The number of federal workers earning six-figure salaries has exploded during the recession, according to a USA TODAY analysis of federal salary data.
Federal employees making salaries of $100,000 or more jumped from 14% to 19% of civil servants during the recession's first 18 months — and that's before overtime pay and bonuses are counted.
Federal workers are enjoying an extraordinary boom time — in pay and hiring — during a recession that has cost 7.3 million jobs in the private sector.
The highest-paid federal employees are doing best of all on salary increases. Defense Department civilian employees earning $150,000 or more increased from 1,868 in December 2007 to 10,100 in June 2009, the most recent figure available.

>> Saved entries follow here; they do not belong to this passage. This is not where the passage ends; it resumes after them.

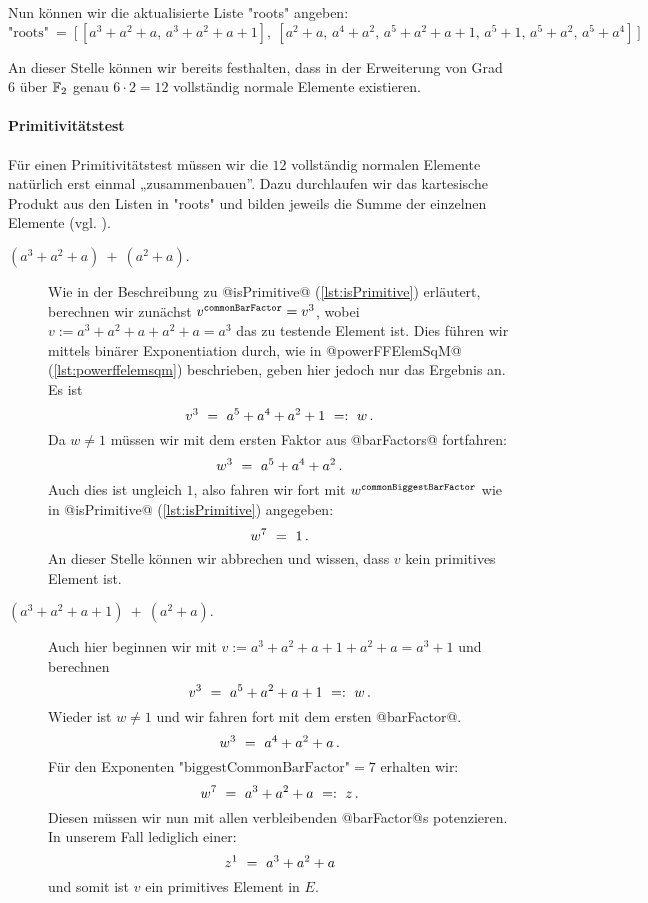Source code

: Nun können wir die aktualisierte Liste "roots" angeben:
\[\text{"roots"}\ =\ \big[\, [a^3+a^2+a,\, a^3+a^2+a+1],\ 
  [a^2+a,\, a^4+a^2,\, a^5+a^2+a+1,\, a^5+1,\, a^5+a^2,\, a^5+a^4]\,\big]\]

An dieser Stelle können wir bereits festhalten, dass in der Erweiterung von
Grad $6$ über $\mathbb{F}_2$ genau $6\cdot 2=12$ vollständig normale Elemente
existieren.

\paragraph{Primitivitätstest}
Für einen Primitivitätstest müssen wir die $12$ vollständig normalen Elemente
natürlich erst einmal „zusammenbauen”. Dazu durchlaufen wir das kartesische
Produkt aus den Listen in "roots" und bilden jeweils die Summe der einzelnen
Elemente (vgl. \thref{def:vertraeglich}).
\begin{description}
  \item[$(a^3+a^2+a)\ +\ (a^2+a).$] 
    Wie in der Beschreibung zu @isPrimitive@ (\autoref{lst:isPrimitive})
    erläutert, berechnen wir zunächst $v^\texttt{\scriptsize commonBarFactor} = v^3$,
    wobei $v := a^3+a^2+a + a^2+a = a^3$ das zu testende Element ist.
    Dies führen wir mittels binärer Exponentiation durch, wie in 
    @powerFFElemSqM@ (\autoref{lst:powerffelemsqm}) beschrieben, geben hier
    jedoch nur das Ergebnis an. Es ist 
    \[ v^3 \ =\   a^5 + a^4 + a^2 + 1 \ =:\  w\,.\]
    Da $w \neq 1$ müssen wir mit dem ersten Faktor aus 
    @barFactors@ fortfahren:
    \[ w^3 \ =\  a^5 + a^4 + a^2\,. \]
    Auch dies ist ungleich $1$, also fahren wir fort mit 
    $w^\texttt{\scriptsize commonBiggestBarFactor}$ wie in 
    @isPrimitive@ (\autoref{lst:isPrimitive}) angegeben:
    \[ w^7 \ =\  1\,.\]
    An dieser Stelle können wir abbrechen und wissen, dass $v$ kein
    primitives Element ist.
  \item[$(a^3+a^2+a+1)\ +\ (a^2+a).$]
    Auch hier beginnen wir mit $v := a^3+a^2+a+1 + a^2+a = a^3+1$ und 
    berechnen
    \[ v^3 \ =\  a^5+a^2+a+1 \ =:\  w \,.\]
    Wieder ist $w\neq 1$ und wir fahren fort mit dem ersten @barFactor@.
    \[ w^3 \ =\  a^4+a^2+a\,.\]
    Für den Exponenten $\text{"biggestCommonBarFactor"} = 7$ erhalten wir:
    \[ w^7 \ =\  a^3+a^2+a \ =:\  z\,.\]
    Diesen müssen wir nun mit allen verbleibenden @barFactor@s potenzieren. In
    unserem Fall lediglich einer:
    \[ z^1 \ =\  a^3+a^2+a \]
    und somit ist $v$ ein primitives Element in $E$.
\end{description}

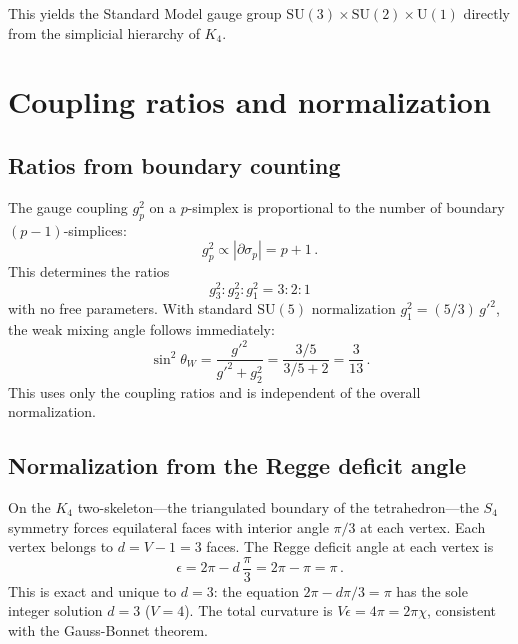 \documentclass[aip,graphicx]{revtex4-1}
\begin{document}
This yields the Standard Model gauge group
$\mathrm{SU}(3)\times\mathrm{SU}(2)\times\mathrm{U}(1)$ directly
from the simplicial hierarchy of $K_4$.


\section{Coupling ratios and normalization}
\label{sec:coupling}

\subsection{Ratios from boundary counting}

The gauge coupling $g_p^2$ on a $p$-simplex is proportional to the
number of boundary $(p-1)$-simplices:
\begin{equation}
g_p^2 \propto |\partial\sigma_p| = p + 1 \,.
\label{eq:ratios}
\end{equation}
This determines the ratios
\begin{equation}
g_3^2 : g_2^2 : g_1^2 = 3 : 2 : 1
\label{eq:321}
\end{equation}
with no free parameters. With standard $\mathrm{SU}(5)$
normalization $g_1^2 = (5/3)\,{g'}^2$,\cite{georgi1974} the weak
mixing angle follows immediately:
\begin{equation}
\sin^2\theta_W = \frac{g'^2}{g'^2 + g_2^2}
= \frac{3/5}{3/5 + 2} = \frac{3}{13} \,.
\label{eq:sin2}
\end{equation}
This uses only the coupling ratios and is independent of the overall
normalization.

\subsection{Normalization from the Regge deficit angle}

On the $K_4$ two-skeleton---the triangulated boundary of the
tetrahedron---the $S_4$ symmetry forces equilateral faces with
interior angle $\pi/3$ at each vertex. Each vertex belongs to
$d = V - 1 = 3$ faces. The Regge deficit angle at each vertex is
\begin{equation}
\epsilon = 2\pi - d\,\frac{\pi}{3} = 2\pi - \pi = \pi \,.
\label{eq:deficit}
\end{equation}
This is exact and unique to $d = 3$: the equation
$2\pi - d\pi/3 = \pi$ has the sole integer solution $d = 3$
($V = 4$). The total curvature is $V\epsilon = 4\pi = 2\pi\chi$,
consistent with the Gauss-Bonnet theorem.
\end{document}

When the recession started, the Transportation Department had only one person earning a salary of $170,000 or more. Eighteen months later, 1,690 employees had salaries above $170,000.
The trend to six-figure salaries is occurring throughout the federal government, in agencies big and small, high-tech and low-tech. The primary cause: substantial pay raises and new salary rules. [emphasis added] ...

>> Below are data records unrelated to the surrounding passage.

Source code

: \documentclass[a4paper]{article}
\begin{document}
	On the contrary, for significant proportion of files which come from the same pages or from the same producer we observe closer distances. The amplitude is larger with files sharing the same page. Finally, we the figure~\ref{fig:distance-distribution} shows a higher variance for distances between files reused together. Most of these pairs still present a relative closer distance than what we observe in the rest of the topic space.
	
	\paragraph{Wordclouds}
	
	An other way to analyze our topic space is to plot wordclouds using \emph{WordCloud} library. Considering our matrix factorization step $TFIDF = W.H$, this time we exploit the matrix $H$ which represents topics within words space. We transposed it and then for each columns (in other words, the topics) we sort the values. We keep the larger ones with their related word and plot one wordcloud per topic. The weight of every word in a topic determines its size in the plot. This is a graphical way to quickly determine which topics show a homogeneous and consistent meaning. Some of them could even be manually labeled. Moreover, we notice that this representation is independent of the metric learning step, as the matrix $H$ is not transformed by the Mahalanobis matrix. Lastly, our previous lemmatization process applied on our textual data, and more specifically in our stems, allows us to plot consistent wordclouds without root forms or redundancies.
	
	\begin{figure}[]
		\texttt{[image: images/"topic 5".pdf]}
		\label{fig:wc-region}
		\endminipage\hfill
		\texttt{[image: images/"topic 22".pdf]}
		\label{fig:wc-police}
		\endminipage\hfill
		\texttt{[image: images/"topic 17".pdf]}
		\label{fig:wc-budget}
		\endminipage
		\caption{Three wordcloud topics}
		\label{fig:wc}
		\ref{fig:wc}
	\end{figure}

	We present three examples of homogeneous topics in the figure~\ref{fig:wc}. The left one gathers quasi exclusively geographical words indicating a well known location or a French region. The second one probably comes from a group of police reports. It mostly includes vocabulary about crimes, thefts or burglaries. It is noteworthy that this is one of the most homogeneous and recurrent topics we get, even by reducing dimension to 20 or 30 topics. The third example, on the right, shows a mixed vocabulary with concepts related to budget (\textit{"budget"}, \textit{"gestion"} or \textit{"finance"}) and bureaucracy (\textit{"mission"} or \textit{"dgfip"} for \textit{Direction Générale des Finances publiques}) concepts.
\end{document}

So not only do we have massive expansion of the federal government, we have massive salaries to go along with all that hiring. According to the article, the average FedGov employee rakes in over $71K, while the average private sector employee gets less than $41K. That's ass backwards, ain't it, given that government doesn't produce a dime of wealth; they're a cost center, not a profit center. And remember, those figures don't include the generous pensions and benefits that FedGov employees get. So not only do the FedGovvies make more in pay, they have better pensions and benefits.
Meanwhile, the official (and likely understated) broad unemployment rate is over 17% and likely headed higher.
Think of Barack Obama as the anti-Robin Hood of his time: He robs from the poor, and gives to the rich.